Is stressor-evoked cardiovascular reactivity a pathway linking positive and negative emotionality to preclinical cardiovascular disease risk?
Caitlin M DuPontAidan G C WrightStephen B ManuckMatthew F MuldoonJ Richard JenningsPeter J GianarosPublished in: Psychophysiology (2020)
Stressor-evoked cardiovascular reactivity, trait positive emotionality, and negative emotionality are all associated with cardiovascular disease. It is unknown, however, whether cardiovascular reactivity may constitute a pathway by which trait positive or negative emotionality relates to disease risk. Accordingly, this study modeled the cross-sectional relationships between trait positive and negative emotionality, stressor-evoked cardiovascular reactivity, and severity of a subclinical vascular marker of cardiovascular risk, carotid artery intima-media thickness (CA-IMT).
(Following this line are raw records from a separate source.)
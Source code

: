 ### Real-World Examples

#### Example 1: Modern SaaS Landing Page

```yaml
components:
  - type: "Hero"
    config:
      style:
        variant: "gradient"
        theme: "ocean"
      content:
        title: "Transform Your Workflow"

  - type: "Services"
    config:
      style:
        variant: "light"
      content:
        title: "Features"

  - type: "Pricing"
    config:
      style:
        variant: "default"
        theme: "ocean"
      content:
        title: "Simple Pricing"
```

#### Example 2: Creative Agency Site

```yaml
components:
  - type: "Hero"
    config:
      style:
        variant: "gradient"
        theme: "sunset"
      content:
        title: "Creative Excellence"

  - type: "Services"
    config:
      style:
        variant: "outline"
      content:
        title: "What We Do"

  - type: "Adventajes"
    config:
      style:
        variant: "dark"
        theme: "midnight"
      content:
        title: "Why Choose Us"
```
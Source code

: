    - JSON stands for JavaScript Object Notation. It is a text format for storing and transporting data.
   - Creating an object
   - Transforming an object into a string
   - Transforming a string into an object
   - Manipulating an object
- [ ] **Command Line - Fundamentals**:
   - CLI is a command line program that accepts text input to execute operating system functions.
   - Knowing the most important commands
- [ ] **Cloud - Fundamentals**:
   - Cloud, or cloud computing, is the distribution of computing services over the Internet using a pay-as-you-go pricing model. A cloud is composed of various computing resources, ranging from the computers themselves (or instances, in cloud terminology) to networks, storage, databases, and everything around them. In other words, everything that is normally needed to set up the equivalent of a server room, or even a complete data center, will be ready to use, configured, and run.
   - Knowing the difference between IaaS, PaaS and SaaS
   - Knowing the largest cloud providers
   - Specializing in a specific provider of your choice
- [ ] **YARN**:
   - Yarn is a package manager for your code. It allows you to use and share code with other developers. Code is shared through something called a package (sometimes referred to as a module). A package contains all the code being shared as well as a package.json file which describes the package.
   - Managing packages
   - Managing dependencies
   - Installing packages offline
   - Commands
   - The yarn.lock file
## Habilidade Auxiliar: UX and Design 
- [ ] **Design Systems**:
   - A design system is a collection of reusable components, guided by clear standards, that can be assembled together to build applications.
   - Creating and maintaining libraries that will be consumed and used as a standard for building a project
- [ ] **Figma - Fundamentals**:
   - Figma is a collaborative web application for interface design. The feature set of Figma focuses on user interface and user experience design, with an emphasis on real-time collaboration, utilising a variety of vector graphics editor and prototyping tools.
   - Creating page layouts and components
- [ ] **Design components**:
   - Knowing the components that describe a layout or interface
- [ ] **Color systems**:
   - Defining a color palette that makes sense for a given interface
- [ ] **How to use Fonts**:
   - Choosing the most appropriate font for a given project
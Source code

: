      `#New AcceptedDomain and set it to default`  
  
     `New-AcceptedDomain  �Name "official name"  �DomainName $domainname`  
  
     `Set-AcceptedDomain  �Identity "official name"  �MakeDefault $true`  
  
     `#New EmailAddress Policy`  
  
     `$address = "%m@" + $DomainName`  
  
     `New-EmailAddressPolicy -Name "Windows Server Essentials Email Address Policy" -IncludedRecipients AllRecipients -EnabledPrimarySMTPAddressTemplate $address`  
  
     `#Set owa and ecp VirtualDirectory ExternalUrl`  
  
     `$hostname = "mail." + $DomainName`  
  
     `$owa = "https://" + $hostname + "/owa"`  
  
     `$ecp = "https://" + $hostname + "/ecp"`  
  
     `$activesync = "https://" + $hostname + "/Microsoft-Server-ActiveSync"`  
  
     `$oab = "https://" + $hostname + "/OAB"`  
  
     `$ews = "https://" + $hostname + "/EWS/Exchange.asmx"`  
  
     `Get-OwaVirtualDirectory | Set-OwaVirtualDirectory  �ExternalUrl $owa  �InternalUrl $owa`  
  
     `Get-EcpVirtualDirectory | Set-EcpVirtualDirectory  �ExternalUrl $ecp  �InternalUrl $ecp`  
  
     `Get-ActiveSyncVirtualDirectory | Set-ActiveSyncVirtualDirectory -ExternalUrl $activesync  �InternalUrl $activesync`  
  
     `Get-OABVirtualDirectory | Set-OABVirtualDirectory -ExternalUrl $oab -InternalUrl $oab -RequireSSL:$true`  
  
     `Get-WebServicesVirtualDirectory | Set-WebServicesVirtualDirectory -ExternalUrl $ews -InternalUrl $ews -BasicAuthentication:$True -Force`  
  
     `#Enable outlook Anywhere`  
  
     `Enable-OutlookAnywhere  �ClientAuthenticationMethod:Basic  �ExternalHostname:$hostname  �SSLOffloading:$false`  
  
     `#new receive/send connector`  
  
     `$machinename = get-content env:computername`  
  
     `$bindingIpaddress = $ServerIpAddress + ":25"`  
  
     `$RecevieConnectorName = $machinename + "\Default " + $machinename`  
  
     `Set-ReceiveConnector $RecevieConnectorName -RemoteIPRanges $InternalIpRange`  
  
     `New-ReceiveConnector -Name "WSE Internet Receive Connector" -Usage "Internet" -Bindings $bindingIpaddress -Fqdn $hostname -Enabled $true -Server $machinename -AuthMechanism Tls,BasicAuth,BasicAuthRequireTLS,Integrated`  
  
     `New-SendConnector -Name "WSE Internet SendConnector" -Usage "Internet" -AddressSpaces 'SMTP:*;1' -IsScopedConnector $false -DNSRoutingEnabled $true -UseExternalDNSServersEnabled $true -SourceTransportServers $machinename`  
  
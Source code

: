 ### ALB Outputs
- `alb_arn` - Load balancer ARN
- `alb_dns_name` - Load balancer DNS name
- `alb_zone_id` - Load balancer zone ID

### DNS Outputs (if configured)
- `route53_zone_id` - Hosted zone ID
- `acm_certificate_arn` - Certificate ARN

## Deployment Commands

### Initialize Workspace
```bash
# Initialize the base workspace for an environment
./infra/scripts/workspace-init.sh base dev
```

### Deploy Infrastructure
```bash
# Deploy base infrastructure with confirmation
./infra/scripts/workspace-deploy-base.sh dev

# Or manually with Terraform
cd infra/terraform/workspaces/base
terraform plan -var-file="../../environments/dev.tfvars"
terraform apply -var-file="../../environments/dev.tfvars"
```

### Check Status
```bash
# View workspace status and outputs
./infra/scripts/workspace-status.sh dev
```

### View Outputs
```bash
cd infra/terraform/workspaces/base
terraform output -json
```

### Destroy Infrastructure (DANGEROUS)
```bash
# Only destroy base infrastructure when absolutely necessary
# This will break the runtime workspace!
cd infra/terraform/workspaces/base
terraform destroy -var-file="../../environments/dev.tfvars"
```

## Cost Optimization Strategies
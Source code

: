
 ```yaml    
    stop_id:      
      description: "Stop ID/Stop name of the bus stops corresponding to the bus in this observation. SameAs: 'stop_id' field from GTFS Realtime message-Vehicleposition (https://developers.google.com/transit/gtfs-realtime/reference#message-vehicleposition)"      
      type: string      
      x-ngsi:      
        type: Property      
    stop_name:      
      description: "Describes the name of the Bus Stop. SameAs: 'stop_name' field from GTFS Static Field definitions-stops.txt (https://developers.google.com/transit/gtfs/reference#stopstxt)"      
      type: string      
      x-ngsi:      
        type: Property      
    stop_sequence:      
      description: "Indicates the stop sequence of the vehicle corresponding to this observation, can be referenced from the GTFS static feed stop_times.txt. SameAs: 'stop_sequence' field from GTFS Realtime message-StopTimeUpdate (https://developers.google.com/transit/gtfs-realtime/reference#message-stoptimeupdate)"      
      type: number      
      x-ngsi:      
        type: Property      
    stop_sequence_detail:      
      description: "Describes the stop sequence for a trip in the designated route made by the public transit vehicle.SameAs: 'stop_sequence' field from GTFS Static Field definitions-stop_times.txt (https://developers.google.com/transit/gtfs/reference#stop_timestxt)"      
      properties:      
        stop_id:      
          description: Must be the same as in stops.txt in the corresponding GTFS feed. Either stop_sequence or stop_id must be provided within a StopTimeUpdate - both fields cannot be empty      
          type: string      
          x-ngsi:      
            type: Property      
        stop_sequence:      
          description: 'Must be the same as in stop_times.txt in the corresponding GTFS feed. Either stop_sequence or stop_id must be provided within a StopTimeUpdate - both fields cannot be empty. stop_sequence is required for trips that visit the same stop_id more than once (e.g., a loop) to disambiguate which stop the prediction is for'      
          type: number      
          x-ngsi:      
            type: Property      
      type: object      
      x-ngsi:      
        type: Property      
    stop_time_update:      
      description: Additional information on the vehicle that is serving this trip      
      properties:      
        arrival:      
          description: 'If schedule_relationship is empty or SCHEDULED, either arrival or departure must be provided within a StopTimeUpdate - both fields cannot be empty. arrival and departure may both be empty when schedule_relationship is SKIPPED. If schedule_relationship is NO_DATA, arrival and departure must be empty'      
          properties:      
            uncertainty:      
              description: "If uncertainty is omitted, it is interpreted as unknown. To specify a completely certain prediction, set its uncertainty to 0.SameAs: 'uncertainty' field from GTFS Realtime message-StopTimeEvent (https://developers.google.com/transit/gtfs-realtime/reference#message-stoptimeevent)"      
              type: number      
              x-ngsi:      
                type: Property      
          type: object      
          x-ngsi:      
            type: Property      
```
The sample consisted of healthy, midlife adults free from clinical cardiovascular disease (N = 286; ages 30-54; 50% female). Trait positive and negative emotionality were measured by three questionnaires. Heart rate and blood pressure reactivity were assessed across three stressor tasks. CA-IMT was assessed by ultrasonography. Latent factors of positive and negative emotionality, blood pressure reactivity, heart rate reactivity, and CA-IMT were created using structural equation modeling. Greater negative emotionality was marginally associated with more CA-IMT (β = .21; p = .049), but lower blood pressure reactivity (β = -.19; p = .03). However, heightened blood pressure (β = .21; p = .03), but not heart rate reactivity (β = -.05; p = .75), associated with greater CA-IMT. Positive emotionality was uncorrelated with cardiovascular reactivity (blood pressure: β = -.04; p = .61; heart rate: β = .16; p = .11) and CA-IMT (β = .16; p = .07). Although trait negative emotionality associates with a known marker of cardiovascular disease risk, independent of positive emotionality, it is unlikely to occur via a stressor-evoked cardiovascular reactivity pathway.